Excerpts from a dataset
━━━

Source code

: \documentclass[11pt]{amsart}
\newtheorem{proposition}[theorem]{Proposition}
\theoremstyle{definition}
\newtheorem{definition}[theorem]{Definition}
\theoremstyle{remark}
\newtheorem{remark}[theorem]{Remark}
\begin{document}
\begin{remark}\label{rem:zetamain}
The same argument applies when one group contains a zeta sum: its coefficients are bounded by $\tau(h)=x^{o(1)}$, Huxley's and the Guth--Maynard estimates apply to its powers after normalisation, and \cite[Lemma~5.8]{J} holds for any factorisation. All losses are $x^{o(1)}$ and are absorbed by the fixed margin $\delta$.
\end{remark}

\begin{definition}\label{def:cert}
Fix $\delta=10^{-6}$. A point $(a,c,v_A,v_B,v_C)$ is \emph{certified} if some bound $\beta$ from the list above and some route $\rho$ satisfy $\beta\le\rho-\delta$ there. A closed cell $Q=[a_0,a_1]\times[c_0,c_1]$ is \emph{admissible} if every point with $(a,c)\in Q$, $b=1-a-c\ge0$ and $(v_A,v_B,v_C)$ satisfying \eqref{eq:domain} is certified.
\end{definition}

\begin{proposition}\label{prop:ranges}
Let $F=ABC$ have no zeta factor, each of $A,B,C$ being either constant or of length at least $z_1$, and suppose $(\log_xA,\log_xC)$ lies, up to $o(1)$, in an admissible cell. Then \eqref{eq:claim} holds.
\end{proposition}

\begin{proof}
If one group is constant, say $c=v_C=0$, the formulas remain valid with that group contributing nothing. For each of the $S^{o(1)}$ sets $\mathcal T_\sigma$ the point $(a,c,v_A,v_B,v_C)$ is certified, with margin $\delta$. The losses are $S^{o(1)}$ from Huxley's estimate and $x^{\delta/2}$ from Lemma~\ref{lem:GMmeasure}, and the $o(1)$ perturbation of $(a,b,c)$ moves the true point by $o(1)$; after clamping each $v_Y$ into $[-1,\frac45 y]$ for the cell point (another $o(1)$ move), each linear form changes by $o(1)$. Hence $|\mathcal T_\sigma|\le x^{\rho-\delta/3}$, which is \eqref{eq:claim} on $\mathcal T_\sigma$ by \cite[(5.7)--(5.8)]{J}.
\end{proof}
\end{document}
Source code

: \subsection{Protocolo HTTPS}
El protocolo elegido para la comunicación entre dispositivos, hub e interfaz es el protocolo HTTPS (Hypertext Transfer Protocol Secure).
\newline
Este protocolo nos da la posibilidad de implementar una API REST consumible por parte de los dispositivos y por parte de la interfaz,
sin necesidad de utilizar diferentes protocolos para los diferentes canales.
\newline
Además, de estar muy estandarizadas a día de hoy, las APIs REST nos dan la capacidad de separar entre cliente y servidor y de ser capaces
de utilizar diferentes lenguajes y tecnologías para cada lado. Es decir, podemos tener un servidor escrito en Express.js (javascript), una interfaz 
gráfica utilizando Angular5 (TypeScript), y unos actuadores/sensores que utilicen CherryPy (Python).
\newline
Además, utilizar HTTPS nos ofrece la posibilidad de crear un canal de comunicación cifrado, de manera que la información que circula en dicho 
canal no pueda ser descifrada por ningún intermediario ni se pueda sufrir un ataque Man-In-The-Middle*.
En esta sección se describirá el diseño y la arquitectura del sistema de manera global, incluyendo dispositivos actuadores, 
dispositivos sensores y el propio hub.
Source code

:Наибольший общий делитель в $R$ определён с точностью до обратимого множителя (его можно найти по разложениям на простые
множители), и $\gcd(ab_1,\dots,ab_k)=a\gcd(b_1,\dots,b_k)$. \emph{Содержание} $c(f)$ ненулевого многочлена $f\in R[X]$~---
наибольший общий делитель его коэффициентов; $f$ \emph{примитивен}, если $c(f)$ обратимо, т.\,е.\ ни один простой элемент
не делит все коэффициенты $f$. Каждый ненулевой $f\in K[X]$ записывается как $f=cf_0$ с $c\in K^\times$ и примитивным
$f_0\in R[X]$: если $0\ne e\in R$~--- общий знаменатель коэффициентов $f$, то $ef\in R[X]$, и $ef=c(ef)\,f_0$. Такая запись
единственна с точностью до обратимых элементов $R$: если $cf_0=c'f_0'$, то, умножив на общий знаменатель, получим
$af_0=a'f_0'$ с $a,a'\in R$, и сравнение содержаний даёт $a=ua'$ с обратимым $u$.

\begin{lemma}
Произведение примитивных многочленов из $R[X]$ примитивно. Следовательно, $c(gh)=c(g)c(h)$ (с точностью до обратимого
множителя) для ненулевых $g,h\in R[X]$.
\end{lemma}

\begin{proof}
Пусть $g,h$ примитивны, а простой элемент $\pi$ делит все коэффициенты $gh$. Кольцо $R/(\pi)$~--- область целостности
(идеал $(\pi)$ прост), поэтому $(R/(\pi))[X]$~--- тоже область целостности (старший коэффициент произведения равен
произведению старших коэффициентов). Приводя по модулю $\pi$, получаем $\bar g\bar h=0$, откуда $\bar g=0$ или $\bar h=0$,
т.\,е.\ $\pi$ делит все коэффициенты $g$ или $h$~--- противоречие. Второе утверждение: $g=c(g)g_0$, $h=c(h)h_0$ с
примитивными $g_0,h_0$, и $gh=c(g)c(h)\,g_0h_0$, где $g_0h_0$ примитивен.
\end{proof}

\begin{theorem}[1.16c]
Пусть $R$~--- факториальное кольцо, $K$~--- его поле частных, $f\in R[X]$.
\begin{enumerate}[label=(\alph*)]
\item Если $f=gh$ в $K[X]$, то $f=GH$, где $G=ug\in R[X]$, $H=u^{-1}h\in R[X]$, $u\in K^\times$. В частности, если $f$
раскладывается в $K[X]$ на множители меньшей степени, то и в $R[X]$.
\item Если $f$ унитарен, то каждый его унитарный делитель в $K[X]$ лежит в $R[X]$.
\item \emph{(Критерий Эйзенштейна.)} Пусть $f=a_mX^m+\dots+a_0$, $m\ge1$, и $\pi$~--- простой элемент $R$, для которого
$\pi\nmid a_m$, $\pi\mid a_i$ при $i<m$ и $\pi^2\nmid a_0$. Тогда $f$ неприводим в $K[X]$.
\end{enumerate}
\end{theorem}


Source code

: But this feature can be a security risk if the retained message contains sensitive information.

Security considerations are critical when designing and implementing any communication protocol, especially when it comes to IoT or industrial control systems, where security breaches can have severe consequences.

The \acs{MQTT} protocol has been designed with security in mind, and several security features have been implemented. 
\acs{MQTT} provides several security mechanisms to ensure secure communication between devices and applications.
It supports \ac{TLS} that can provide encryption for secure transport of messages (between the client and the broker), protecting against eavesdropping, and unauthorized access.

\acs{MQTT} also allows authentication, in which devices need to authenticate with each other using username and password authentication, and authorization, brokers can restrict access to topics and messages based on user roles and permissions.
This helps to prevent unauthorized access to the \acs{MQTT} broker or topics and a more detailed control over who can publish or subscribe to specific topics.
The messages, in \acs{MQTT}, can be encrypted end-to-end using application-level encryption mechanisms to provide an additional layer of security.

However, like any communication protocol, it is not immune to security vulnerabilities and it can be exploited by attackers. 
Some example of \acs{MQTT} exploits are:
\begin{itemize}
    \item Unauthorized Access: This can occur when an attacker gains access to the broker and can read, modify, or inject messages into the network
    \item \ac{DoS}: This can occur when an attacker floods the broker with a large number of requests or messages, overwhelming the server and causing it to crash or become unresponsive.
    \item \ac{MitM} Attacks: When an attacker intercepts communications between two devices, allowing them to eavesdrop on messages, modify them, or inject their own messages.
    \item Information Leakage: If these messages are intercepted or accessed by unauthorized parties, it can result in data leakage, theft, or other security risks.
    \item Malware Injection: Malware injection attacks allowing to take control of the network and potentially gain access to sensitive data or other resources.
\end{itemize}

━━━

[WHAT TO WORK ON] Wherever a line contains the string "network", copy that line from the data.

[ANSWER AREA]
    \item Unauthorized Access: This can occur when an attacker gains access to the broker and can read, modify, or inject messages into the network
    \item Malware Injection: Malware injection attacks allowing to take control of the network and potentially gain access to sensitive data or other resources.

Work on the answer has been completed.